Kodiak Skogan Review
Let it be known that Kodiak gave me these boots to try out and review. The links in this article are affiliate links which means if you click on one and end up buying something, we may get a commission. In any case, this review reflects my own opinions based on actually using the boots. Nobody paid for my favorable opinion and this article is not sponsored.
In the following review of the Kodiak Skogan Mid Waterproof Hiker, I share my firsthand experience and thoughts on the following criteria:
- Fit and comfort
- Competition and class
Related: Platypus GravityWorks Water Filtration System Review
How Do the Kodiak Skogans Fit?
Overall, the Kodiak Skogan Mid boots felt great on the first fit. The laces tightened up nicely, they were super cushy, and the break-in period was almost non-existent. They felt true to size with no slippage of the foot or obvious rub points.
First impressions are everything for me when I try on a pair of shoes. Generally speaking, I will not buy any boots or shoes that do not feel good the first time I put them on. The Kodiak Skogans passed the test.
The Kodiak Skogan Mid Waterproof Hiker is available for men in sizes ranging from 7-13 US.
My typical shoe size is 10.5 US (44 EUR), sometimes 11 depending on the shoe. I got the Skogans in 10.5 and on the tongue of the boots they translated that to 43.5 EUR. I guess not everyone converts sizes the same way.
The boots do seem to fit true to size, as the 10.5 was a perfect fit for me. My feet are a bit narrower than average, which jives with how Kodiak says these boots fit.
My toes fill up the toe bay, with just enough room to splay out. They don’t slide around or bang against the ends. Everything was looking good after my first downhill test. This is how hiking boots should fit.
Putting Them On
The Kodiak Skogan Mid Hikers have loops on the heels to help pull the boots on. The loops are practical and big enough to fit a finger in so you can easily get the boots on without crushing the upper. Many manufacturers have done away with these because of looks, I guess. Thank you Kodiak for favoring practicality!
When I put the Skogan boots on for the first time they fit snug, but not too tight. I hate tight. So much so that I tie the laces loose enough on all my street shoes that I can easily slip them on and off. That’s no good for hiking though, so I laced up the Skogans right away.

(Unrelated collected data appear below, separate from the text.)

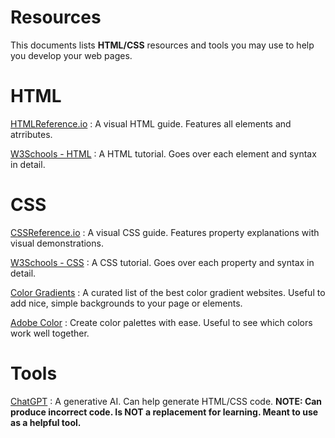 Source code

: # Resources

This documents lists **HTML/CSS** resources and tools you may use to help you develop your web pages.

# HTML

[HTMLReference.io](https://htmlreference.io)
: A visual HTML guide. Features all elements and atrributes.

[W3Schools - HTML](https://www.w3schools.com/html/default.asp)
: A HTML tutorial. Goes over each element and syntax in detail.
# CSS

[CSSReference.io](https://cssreference.io)
: A visual CSS guide. Features property explanations with visual demonstrations.

[W3Schools - CSS](https://www.w3schools.com/css/default.asp)
: A CSS tutorial. Goes over each property and syntax in detail.

[Color Gradients](https://cssgradient.io/gradient-backgrounds/)
: A curated list of the best color gradient websites. Useful to add nice, simple backgrounds to your page or elements.

[Adobe Color](https://color.adobe.com/create/color-wheel)
: Create color palettes with ease. Useful to see which colors work well together.



# Tools

[ChatGPT](https://chat.openai.com) : A generative AI. Can help generate HTML/CSS code. **NOTE: Can produce incorrect code. Is NOT a replacement for learning. Meant to use as a helpful tool.**

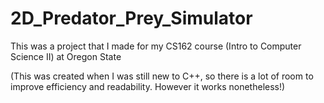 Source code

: # 2D_Predator_Prey_Simulator
This was a project that I made for my CS162 course (Intro to Computer Science II) at Oregon State

(This was created when I was still new to C++, so there is a lot of room to improve efficiency and readability. However it works nonetheless!)
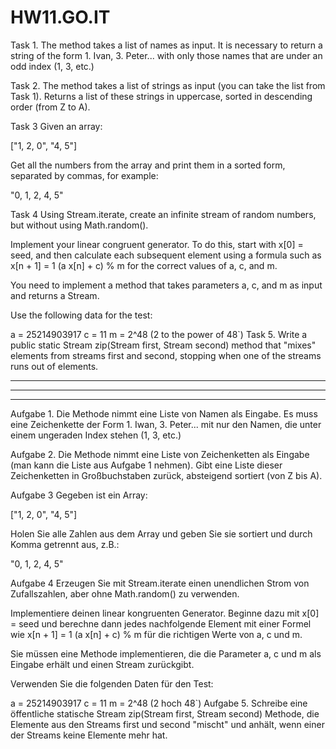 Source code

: # HW11.GO.IT

Task 1.
The method takes a list of names as input. It is necessary to return a string of the form 1. Ivan, 3. Peter... with only those names that are under an odd index (1, 3, etc.)

Task 2.
The method takes a list of strings as input (you can take the list from Task 1). Returns a list of these strings in uppercase, sorted in descending order (from Z to A).

Task 3
Given an array:

["1, 2, 0", "4, 5"]

Get all the numbers from the array and print them in a sorted form, separated by commas, for example:

"0, 1, 2, 4, 5"

Task 4
Using Stream.iterate, create an infinite stream of random numbers, but without using Math.random().

Implement your linear congruent generator. To do this, start with x[0] = seed, and then calculate each subsequent element using a formula such as x[n + 1] = 1 (a x[n] + c) % m for the correct values of a, c, and m.

You need to implement a method that takes parameters a, c, and m as input and returns a Stream<Long>.

Use the following data for the test:

a = 25214903917
c = 11
m = 2^48 (2 to the power of 48`)
Task 5.
Write a public static <T> Stream<T> zip(Stream<T> first, Stream<T> second) method that "mixes" elements from streams first and second, stopping when one of the streams runs out of elements.

  
  **********************************************************************************************************************************************
  **********************************************************************************************************************************************
  **********************************************************************************************************************************************
  
  
  Aufgabe 1.
Die Methode nimmt eine Liste von Namen als Eingabe. Es muss eine Zeichenkette der Form 1. Iwan, 3. Peter... mit nur den Namen, die unter einem ungeraden Index stehen (1, 3, etc.)

Aufgabe 2.
Die Methode nimmt eine Liste von Zeichenketten als Eingabe (man kann die Liste aus Aufgabe 1 nehmen). Gibt eine Liste dieser Zeichenketten in Großbuchstaben zurück, absteigend sortiert (von Z bis A).

Aufgabe 3
Gegeben ist ein Array:

["1, 2, 0", "4, 5"]

Holen Sie alle Zahlen aus dem Array und geben Sie sie sortiert und durch Komma getrennt aus, z.B.:

"0, 1, 2, 4, 5"

Aufgabe 4
Erzeugen Sie mit Stream.iterate einen unendlichen Strom von Zufallszahlen, aber ohne Math.random() zu verwenden.

Implementiere deinen linear kongruenten Generator. Beginne dazu mit x[0] = seed und berechne dann jedes nachfolgende Element mit einer Formel wie x[n + 1] = 1 (a x[n] + c) % m für die richtigen Werte von a, c und m.

Sie müssen eine Methode implementieren, die die Parameter a, c und m als Eingabe erhält und einen Stream<Long> zurückgibt.

Verwenden Sie die folgenden Daten für den Test:

a = 25214903917
c = 11
m = 2^48 (2 hoch 48`)
Aufgabe 5.
Schreibe eine öffentliche statische <T> Stream<T> zip(Stream<T> first, Stream<T> second) Methode, die Elemente aus den Streams first und second "mischt" und anhält, wenn einer der Streams keine Elemente mehr hat.
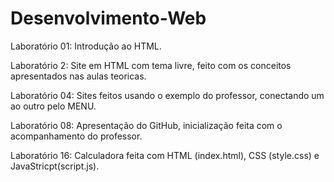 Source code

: # Desenvolvimento-Web
Laboratório 01:
Introdução ao HTML.

Laboratório 2: 
Site em HTML com tema livre, feito com os conceitos apresentados nas aulas teoricas.

Laboratório 04: 
Sites feitos usando o exemplo do professor, conectando um ao outro pelo MENU.

Laboratório 08: 
Apresentação do GitHub, inicialização feita com o acompanhamento do professor.

Laboratório 16:
Calculadora feita com HTML (index.html), CSS (style.css) e JavaStricpt(script.js).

The lower laces tighten (and loosen) nice and easy. Being a mid-high boot, there are two lace hooks at the top. The lower hooks do a good job at locking in however tight you have the lower laces so you don’t need a third hand to tie your shoes. I did find the first lace hooks a little hard to catch though.

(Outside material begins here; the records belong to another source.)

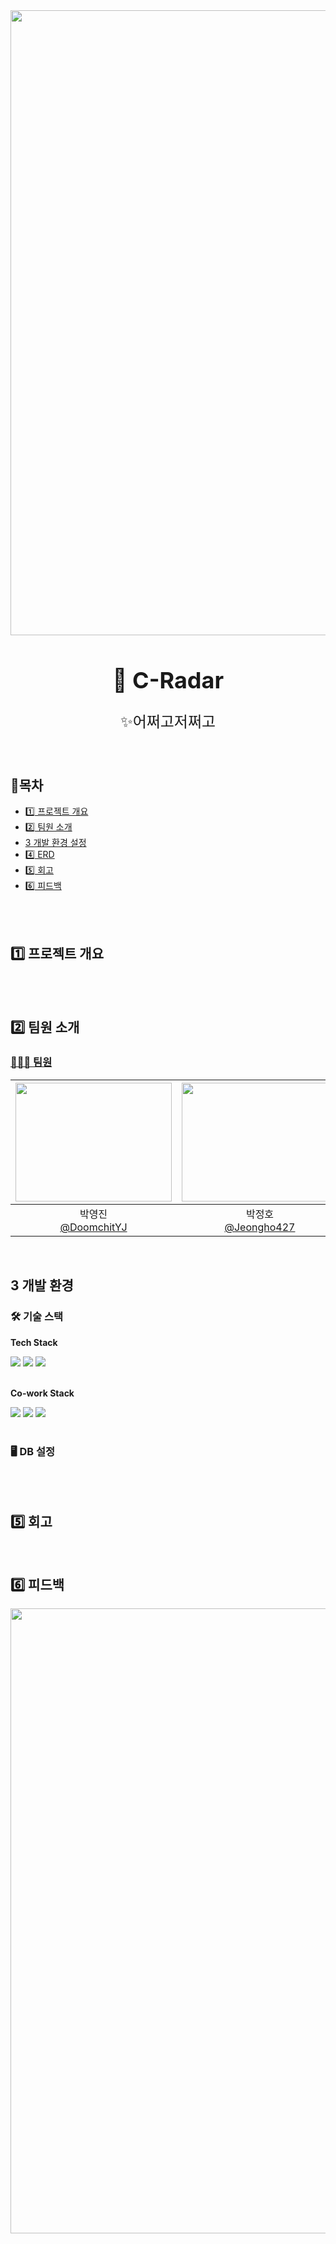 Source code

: <img src="https://capsule-render.vercel.app/api?type=waving&color=000080&height=150&section=header" width="1000" />

<div align="center">

<h1 style="font-size: 36px;">🔎 C-Radar</h1>

<p style="font-size: 24px;"> ✨어쩌고저쩌고</p>


</br>
</div>

## 📍목차
- [1️⃣ 프로젝트 개요](#1%EF%B8%8F⃣-프로젝트-개요)
- [2️⃣ 팀원 소개](#2%EF%B8%8F⃣-팀원-소개)
- [3️ 개발 환경 설정](#3%EF%B8%8F⃣-개발-환경-설정)
- [4️⃣ ERD](#4%EF%B8%8F⃣-erd)
- [5️⃣ 회고](#5%EF%B8%8F⃣-회고)
- [6️⃣ 피드백](#6%EF%B8%8F⃣-피드백)


<br>

<br>

## 1️⃣ 프로젝트 개요



</br>


<br>

## 2️⃣ 팀원 소개

### [🙆🏻‍♂️ 팀원](#목차)

|<img src="https://avatars.githubusercontent.com/u/80048007?v=4" width="250" height="190"/>|<img src="https://avatars.githubusercontent.com/u/79669001?v=4?v=4" width="250" height="190"/>|<img src="https://avatars.githubusercontent.com/u/179544856?v=4" width="250" height="190"/>|<img src="https://avatars.githubusercontent.com/u/115103394?v=4" width="250" height="190"/>|
|:-:|:-:|:-:|:-:|
|박영진<br/>[@DoomchitYJ](https://github.com/DoomchitYJ)|박정호<br/>[@Jeongho427](https://github.com/Jeongho427)|박진현<br/>[@jinhyunpark929](https://github.com/jinhyunpark929)|이현정<br/>[@nanahj](https://github.com/nanahj)|

<br>

## 3️ 개발 환경 

### 🛠 기술 스택

**Tech Stack**

<div>
<img src="https://img.shields.io/badge/mysql-4479A1?style=for-the-badge&logo=mysql&logoColor=white"> 
<img src="https://img.shields.io/badge/linux-FCC624?style=for-the-badge&logo=linux&logoColor=black"> 
<img src="https://img.shields.io/badge/dbeaver-382923?style=for-the-badge&logo=dbeaver&logoColor=white"> 
</div>

<br>

**Co-work Stack**

<div>
<img src="https://img.shields.io/badge/notion-000000?style=for-the-badge&logo=notion&logoColor=white"> 
<img src="https://img.shields.io/badge/github-181717?style=for-the-badge&logo=github&logoColor=white">
<img src="https://img.shields.io/badge/slack-4A154B?style=for-the-badge&logo=slack&logoColor=white">
</div>

<br>

### 🖥️ DB 설정




<br>

<br>

## 5️⃣ 회고



<br>

## 6️⃣ 피드백


<img src="https://capsule-render.vercel.app/api?type=waving&color=000080&height=150&section=footer" width="1000" />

Even single-tied, the laces held tight all day and did not come loose easily. I liked the laces. They were thinner and lighter than some cheapo boot laces. Sort of like paracord compared to poly rope. Though these are flat and not round, which I like.
Are Kodiak Skogan Boots Comfortable?
The Skogans are, without question, extremely comfortable hiking boots. Granted, they are designed to be for light hiking as opposed to hard core backpacking. But even still, I think Kodiak did a nice job of making a hiking boot feel more like an athletic shoe.
Related: Kodiak Thane Boot Review (After 9 Months of Use)
What struck me most when I first put the Skogans on was that they are very lightweight at only 1 lb 2.5 oz (524 g) each. I have always thought of Kodiak as a maker of heavy duty work boots, so this was a pleasant surprise.
As soon as I stood up, the cushion hit me like a feather pillow. So soft! I was worried this would mean I would feel all the rocks beneath my feet, but not so.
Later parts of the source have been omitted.